Caspar agak terkejut mendengar pertanyaan Finland, tetapi ia menjawab dengan jujur. "Ya, benar. Aku tahu kau perlu tempat tinggal, tapi kau takkan mau tinggal secara cuma-cuma."

"Jadi rumah itu kaubeli dari Tuan Van Der Ven untuk disewakan kepadaku?"

"Aku..." Caspar terlihat ragu untuk menjawab, "Ya, begitulah..."

Finland tampak berpikir keras. Ia sudah menduga Caspar membeli Rose Mansion dan mengatur supaya Finland menemukan iklannya dan pindah ke paviliun itu. Ia ingin sekali menolak kebaikan Caspar yang ini.... tetapi ia ragu, Finland sangat menyukai rumahnya sekarang...
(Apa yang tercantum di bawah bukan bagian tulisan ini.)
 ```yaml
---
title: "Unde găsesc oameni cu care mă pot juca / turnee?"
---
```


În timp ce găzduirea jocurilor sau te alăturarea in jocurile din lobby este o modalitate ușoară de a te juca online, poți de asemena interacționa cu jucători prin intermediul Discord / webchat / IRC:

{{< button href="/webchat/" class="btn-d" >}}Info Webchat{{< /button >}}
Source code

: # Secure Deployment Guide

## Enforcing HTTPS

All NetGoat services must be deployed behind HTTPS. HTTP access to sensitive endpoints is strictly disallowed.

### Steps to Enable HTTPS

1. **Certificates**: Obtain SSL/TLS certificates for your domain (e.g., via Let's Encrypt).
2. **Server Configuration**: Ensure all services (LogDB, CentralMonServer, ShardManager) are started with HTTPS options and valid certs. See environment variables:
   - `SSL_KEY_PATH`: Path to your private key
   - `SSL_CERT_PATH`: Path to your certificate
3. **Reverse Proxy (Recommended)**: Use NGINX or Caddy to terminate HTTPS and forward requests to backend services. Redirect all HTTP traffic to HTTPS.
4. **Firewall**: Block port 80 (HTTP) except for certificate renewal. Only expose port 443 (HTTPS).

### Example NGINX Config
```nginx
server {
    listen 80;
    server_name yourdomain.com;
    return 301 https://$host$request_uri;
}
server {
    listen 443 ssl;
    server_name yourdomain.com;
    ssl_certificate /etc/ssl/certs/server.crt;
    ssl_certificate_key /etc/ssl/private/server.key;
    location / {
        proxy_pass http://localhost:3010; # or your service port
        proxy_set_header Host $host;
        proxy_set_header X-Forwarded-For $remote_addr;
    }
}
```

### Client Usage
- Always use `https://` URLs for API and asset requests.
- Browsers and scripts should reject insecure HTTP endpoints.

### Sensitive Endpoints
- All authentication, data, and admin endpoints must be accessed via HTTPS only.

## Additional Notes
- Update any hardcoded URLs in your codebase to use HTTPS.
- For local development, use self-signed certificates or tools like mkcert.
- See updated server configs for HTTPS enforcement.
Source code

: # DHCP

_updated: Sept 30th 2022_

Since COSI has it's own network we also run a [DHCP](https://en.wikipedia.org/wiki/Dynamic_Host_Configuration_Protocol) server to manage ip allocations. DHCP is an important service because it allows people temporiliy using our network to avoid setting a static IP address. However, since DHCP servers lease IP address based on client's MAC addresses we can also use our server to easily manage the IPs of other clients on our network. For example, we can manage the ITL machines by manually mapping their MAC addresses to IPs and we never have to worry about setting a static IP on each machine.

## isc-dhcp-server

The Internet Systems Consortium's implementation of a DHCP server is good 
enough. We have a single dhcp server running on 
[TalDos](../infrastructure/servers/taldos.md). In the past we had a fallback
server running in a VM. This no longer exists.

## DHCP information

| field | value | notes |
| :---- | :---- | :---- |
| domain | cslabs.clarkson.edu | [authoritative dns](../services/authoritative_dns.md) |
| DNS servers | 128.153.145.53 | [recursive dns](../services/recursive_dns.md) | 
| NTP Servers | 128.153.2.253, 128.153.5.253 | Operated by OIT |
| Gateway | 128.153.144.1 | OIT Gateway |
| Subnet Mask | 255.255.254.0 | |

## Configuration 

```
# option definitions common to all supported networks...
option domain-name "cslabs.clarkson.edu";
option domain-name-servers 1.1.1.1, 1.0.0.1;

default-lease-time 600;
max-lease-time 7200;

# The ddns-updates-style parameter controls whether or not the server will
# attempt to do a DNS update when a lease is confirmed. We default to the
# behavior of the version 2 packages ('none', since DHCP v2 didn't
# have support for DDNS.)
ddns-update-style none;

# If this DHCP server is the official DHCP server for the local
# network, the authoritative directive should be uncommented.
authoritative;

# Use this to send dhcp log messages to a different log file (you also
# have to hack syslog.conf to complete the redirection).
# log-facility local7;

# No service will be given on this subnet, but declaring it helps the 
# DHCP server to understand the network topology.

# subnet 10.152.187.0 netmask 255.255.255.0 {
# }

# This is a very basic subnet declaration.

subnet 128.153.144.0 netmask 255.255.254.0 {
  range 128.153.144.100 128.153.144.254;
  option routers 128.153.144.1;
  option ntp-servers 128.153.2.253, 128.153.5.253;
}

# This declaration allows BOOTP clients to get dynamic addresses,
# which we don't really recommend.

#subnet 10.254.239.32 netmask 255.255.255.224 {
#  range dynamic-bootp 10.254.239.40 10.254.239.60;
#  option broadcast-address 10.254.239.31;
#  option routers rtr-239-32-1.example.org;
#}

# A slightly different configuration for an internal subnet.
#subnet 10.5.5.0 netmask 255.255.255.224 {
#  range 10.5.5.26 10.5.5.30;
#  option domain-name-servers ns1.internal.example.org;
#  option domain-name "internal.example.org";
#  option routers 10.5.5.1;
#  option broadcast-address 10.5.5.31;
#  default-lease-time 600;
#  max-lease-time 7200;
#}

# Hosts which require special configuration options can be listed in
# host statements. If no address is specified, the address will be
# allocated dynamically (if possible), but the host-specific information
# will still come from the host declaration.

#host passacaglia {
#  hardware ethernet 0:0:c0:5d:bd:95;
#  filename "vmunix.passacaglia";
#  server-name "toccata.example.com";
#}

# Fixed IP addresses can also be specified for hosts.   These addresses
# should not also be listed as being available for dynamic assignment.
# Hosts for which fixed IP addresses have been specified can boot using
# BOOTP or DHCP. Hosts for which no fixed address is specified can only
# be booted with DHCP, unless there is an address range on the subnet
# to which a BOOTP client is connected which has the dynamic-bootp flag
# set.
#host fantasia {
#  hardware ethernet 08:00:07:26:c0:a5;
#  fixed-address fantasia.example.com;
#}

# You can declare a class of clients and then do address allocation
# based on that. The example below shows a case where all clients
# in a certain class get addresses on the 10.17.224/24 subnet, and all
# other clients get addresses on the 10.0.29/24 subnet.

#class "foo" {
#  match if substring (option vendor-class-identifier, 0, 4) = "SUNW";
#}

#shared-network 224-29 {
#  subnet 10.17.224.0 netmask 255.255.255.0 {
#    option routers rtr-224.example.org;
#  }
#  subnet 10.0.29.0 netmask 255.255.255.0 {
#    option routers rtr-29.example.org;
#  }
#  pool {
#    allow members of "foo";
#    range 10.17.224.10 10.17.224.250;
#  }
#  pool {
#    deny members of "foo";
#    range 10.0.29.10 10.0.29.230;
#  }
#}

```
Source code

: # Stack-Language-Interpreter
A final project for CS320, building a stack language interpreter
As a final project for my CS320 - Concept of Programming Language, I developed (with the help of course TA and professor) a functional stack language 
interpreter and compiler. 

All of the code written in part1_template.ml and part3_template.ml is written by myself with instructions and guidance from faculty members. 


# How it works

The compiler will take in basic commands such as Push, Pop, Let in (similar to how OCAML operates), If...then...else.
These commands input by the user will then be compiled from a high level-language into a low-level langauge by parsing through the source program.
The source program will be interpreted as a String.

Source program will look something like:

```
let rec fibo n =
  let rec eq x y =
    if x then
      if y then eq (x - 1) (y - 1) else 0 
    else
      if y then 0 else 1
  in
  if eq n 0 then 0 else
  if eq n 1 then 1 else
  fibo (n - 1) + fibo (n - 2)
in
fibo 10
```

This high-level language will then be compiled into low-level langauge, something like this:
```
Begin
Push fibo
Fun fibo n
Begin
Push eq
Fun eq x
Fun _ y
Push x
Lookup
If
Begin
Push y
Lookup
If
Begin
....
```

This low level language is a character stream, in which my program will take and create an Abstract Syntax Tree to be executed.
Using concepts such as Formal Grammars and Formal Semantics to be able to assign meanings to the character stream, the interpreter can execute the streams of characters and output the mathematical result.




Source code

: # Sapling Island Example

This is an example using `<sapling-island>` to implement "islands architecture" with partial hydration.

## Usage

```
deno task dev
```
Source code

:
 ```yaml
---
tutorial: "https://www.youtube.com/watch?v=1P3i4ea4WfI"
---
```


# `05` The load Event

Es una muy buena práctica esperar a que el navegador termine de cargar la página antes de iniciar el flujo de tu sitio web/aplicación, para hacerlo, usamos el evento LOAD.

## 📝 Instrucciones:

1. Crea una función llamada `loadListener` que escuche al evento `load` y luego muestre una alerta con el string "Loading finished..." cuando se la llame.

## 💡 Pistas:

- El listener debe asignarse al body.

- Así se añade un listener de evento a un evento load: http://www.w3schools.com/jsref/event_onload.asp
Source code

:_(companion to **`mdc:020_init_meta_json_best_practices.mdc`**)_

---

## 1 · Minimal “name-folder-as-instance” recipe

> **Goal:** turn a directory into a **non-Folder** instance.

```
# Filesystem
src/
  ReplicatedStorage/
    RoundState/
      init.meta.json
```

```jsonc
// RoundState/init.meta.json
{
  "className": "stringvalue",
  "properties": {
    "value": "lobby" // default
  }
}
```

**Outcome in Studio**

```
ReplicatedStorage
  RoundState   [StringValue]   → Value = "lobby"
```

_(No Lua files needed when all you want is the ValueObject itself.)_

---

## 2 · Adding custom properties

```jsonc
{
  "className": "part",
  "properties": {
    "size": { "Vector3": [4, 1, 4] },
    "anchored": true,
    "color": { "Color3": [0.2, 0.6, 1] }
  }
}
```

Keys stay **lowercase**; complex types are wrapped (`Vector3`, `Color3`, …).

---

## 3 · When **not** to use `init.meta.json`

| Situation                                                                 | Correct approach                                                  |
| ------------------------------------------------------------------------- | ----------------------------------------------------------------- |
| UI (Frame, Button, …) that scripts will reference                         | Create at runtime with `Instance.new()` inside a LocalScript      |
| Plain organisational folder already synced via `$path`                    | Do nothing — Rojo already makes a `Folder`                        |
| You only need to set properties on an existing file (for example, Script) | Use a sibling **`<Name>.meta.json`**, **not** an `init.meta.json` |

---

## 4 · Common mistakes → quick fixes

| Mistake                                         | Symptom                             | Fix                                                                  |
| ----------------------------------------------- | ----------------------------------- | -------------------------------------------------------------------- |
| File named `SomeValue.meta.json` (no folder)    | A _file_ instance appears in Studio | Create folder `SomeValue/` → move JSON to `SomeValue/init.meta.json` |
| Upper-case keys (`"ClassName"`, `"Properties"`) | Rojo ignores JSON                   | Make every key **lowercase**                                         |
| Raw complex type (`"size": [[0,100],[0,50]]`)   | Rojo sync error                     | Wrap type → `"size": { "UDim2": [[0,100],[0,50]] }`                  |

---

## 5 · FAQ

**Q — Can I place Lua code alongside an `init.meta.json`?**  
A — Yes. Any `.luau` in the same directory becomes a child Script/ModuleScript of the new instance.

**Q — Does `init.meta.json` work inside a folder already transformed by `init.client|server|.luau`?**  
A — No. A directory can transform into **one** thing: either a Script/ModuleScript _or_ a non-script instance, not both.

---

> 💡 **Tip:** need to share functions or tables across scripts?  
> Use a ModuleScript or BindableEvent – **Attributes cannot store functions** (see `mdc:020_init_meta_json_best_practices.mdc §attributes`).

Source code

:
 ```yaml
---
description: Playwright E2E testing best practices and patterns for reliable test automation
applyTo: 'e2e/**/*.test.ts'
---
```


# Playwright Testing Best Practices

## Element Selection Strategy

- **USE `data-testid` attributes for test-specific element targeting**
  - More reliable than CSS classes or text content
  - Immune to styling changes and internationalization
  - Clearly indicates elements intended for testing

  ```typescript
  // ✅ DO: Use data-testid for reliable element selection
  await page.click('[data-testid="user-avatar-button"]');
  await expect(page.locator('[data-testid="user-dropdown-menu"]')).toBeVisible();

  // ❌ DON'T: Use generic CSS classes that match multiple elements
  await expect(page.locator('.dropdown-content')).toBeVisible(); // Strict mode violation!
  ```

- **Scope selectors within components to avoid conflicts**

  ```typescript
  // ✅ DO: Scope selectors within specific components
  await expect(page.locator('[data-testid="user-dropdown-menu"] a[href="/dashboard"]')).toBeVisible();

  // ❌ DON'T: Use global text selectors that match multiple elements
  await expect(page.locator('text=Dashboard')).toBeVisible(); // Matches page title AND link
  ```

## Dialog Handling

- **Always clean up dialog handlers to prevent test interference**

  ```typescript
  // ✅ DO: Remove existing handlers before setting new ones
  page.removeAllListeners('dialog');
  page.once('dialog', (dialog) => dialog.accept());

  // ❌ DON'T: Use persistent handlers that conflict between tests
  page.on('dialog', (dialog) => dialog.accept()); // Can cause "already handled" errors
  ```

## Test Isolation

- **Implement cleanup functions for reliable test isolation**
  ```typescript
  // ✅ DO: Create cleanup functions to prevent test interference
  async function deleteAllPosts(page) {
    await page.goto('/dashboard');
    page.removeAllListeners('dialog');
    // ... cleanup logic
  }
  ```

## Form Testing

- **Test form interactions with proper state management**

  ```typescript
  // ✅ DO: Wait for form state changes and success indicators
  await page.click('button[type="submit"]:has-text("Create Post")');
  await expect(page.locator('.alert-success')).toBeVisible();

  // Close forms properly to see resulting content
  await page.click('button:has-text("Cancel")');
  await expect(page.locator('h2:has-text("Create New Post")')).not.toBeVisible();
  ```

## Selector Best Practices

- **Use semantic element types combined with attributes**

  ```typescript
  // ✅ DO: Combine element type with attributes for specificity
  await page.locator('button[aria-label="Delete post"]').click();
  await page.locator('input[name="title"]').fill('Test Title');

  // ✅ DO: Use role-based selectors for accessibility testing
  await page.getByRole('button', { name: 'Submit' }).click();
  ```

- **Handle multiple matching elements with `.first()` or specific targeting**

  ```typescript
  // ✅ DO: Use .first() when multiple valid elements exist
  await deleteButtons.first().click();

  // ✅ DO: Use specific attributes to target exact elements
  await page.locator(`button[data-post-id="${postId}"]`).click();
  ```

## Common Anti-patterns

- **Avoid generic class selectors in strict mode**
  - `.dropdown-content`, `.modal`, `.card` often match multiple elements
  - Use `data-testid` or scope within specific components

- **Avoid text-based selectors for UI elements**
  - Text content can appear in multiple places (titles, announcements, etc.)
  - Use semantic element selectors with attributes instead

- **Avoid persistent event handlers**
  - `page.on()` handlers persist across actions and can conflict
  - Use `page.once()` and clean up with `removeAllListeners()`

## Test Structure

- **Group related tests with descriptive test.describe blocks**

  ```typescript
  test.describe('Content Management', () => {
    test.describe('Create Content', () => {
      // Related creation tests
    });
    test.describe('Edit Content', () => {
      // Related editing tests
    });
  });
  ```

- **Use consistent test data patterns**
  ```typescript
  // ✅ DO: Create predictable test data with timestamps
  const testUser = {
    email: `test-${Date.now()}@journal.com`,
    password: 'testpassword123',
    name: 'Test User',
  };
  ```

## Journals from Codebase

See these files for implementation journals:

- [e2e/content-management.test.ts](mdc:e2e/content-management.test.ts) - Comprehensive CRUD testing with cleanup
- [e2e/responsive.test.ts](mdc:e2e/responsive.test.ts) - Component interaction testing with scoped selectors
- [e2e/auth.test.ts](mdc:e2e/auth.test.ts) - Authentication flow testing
"Sewanya terlalu murah...." kata Finland pelan.

"Aku tahu kau tidak mampu membayar lebih, dan sebenarnya aku juga tidak perlu uangmu," tukas Caspar buru-buru.

"Baiklah... aku akan tetap tinggal di sana." Akhirnya Finland mengambil keputusan. "Aku kan tidak tinggal gratis."

"Benar sekali. Kau tidak berhutang apa-apa kepadaku. Kau menyewa paviliun itu dengan uangmu sendiri."

"Oke." Finland mengambil tasnya dari kursi dan permisi pulang, "Kalau begitu aku pulang dulu."

Caspar tampak salah tingkah, "Kau masih belum menjawabku...."

"Pertanyaan yang mana?"

Dalam hatinya Caspar mengeluh. Dalam hidupnya yang panjang, belum pernah ia harus menyatakan cinta berkali-kali. Malah, seumur hidupnya, ia belum pernah menyatakan cinta seterbuka ini.

"Aku belum pernah jatuh cinta kepada perempuan seperti ini... atau secepat ini. Kau tidak mengerti." Caspar mendekati Finland dan memegang tangannya, "Kau adalah perempuan pertama yang membuatku yakin dengan perasaanku. Saat aku melihatmu, aku hanya ingin bersamamu selamanya. Saat aku melihatmu, aku melihat perempuan yang ingin kunikahi dan berbagi hidup."

Finland membelalakkan matanya, tak percaya mendengar pengakuan pemuda di depannya. Ini sungguh di luar dugaan.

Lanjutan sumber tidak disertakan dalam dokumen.